→ **What you will do**: Filter out all lines without the word "查看状态" from the data below, please, and copy the rest.

[Start of Attachment]

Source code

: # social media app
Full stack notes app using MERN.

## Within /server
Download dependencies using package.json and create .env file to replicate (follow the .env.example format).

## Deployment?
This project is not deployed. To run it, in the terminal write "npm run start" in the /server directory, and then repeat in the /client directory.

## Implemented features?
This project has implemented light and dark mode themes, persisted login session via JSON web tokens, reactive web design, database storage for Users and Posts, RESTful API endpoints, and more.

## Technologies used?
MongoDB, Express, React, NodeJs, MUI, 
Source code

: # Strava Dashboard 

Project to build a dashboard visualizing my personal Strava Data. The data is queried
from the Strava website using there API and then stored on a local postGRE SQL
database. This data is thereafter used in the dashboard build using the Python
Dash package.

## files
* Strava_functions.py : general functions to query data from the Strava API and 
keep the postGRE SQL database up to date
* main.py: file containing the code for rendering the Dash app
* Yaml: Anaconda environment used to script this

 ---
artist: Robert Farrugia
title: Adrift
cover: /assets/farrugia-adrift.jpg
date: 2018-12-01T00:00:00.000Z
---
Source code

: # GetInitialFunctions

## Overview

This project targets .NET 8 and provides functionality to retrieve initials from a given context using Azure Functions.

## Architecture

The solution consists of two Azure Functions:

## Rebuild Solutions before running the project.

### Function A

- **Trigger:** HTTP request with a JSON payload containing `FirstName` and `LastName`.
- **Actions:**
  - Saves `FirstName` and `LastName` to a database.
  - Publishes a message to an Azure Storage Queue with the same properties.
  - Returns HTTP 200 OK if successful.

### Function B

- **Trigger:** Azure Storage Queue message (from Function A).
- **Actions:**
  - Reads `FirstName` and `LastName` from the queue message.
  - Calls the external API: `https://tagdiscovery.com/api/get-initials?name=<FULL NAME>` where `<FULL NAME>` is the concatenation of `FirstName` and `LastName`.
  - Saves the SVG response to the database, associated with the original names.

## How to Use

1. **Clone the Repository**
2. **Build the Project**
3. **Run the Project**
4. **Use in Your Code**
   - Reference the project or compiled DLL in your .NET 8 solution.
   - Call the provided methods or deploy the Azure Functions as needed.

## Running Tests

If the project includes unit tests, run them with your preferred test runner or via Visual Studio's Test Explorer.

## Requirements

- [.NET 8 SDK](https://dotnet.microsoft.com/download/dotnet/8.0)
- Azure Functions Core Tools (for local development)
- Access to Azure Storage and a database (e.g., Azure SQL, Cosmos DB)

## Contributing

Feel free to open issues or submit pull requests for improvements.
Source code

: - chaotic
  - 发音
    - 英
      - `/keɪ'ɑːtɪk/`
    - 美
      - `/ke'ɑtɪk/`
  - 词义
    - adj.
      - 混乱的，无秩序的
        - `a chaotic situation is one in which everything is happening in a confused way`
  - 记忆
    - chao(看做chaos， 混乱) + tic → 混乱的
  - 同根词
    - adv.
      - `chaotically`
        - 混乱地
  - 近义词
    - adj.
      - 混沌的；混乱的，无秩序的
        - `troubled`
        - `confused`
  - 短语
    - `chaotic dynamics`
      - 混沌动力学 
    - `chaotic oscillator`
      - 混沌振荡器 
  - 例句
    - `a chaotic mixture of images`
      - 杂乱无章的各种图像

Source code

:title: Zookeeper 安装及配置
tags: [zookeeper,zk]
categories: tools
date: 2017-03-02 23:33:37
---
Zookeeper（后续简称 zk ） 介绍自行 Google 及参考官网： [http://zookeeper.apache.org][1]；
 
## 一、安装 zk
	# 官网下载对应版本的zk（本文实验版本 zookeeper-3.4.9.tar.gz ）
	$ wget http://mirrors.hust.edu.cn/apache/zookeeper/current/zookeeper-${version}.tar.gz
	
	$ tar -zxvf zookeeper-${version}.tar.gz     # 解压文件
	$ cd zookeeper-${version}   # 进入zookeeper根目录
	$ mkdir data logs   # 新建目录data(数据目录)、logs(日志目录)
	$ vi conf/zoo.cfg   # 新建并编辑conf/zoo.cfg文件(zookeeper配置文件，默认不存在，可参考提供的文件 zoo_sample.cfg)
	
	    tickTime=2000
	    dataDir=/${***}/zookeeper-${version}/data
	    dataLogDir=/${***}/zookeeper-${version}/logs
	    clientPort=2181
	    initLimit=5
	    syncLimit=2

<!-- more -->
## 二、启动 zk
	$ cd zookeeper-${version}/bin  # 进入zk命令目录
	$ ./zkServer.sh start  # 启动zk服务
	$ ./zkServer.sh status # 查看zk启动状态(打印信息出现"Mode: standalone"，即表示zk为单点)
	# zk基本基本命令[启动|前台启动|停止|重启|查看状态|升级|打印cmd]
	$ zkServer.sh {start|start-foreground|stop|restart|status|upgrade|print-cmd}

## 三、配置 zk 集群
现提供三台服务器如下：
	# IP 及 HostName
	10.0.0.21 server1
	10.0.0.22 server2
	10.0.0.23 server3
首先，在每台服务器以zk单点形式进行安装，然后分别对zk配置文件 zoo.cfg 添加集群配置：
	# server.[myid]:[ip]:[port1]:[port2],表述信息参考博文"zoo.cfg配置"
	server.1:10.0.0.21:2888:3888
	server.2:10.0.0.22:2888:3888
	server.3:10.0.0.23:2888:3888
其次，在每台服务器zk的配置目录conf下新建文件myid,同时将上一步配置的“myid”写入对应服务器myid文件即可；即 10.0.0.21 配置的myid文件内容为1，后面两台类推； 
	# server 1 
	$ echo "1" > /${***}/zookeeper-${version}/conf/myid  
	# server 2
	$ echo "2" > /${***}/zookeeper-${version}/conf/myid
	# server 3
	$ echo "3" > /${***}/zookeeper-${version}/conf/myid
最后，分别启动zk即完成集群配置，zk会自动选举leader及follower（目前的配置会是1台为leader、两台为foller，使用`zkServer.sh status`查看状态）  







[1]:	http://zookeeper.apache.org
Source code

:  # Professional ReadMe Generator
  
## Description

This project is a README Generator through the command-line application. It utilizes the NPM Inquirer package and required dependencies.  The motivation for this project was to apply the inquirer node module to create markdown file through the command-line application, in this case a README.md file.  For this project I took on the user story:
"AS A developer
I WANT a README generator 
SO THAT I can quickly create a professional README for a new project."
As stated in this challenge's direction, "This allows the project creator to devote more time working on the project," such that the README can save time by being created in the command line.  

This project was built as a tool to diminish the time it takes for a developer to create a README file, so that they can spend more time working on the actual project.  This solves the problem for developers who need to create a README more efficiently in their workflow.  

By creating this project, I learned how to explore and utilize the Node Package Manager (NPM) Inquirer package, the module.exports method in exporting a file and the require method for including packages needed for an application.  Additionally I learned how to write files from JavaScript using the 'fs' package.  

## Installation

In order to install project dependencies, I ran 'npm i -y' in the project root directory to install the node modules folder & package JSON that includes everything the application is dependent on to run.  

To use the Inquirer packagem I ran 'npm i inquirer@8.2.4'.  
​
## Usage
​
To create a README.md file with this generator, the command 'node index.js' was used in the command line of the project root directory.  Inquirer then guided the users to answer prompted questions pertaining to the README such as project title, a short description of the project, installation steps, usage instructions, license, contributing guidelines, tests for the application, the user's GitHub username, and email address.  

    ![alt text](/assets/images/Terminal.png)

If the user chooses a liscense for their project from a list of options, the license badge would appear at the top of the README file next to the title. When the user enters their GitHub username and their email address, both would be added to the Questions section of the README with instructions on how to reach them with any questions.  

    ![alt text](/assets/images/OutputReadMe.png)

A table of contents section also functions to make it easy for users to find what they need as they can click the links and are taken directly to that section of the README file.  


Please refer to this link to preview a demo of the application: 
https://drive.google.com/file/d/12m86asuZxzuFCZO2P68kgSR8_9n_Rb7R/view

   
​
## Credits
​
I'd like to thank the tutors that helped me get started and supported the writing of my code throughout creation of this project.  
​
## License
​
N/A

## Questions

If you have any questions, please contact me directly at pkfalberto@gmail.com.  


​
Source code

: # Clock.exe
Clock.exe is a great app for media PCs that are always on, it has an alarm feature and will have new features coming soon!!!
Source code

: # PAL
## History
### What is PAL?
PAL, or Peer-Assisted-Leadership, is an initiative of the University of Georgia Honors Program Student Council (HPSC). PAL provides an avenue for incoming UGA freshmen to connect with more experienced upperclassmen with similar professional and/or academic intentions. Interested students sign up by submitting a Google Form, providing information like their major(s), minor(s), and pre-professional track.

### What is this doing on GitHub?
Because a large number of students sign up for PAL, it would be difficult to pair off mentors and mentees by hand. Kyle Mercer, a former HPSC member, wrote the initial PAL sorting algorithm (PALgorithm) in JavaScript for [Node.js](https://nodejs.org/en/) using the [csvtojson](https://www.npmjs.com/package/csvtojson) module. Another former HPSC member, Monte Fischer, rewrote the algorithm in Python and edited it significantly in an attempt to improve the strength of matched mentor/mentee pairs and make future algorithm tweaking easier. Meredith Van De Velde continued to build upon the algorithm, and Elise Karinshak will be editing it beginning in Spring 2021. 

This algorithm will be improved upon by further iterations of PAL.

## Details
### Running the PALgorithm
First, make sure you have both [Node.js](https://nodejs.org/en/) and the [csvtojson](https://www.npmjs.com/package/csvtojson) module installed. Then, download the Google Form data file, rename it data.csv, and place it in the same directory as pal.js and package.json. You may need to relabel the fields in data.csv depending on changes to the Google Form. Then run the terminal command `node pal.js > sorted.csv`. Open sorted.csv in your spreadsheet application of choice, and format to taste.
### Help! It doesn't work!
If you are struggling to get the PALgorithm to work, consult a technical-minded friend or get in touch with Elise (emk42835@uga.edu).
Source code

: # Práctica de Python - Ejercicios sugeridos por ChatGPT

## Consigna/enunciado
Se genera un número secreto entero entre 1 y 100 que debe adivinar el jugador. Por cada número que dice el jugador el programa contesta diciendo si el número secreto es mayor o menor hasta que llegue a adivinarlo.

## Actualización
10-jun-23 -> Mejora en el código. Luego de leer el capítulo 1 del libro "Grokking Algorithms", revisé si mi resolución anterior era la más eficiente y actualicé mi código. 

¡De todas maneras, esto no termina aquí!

[End of Attachment]

→ **Response to the task**:
	# zk基本基本命令[启动|前台启动|停止|重启|查看状态|升级|打印cmd]
最后，分别启动zk即完成集群配置，zk会自动选举leader及follower（目前的配置会是1台为leader、两台为foller，使用`zkServer.sh status`查看状态）  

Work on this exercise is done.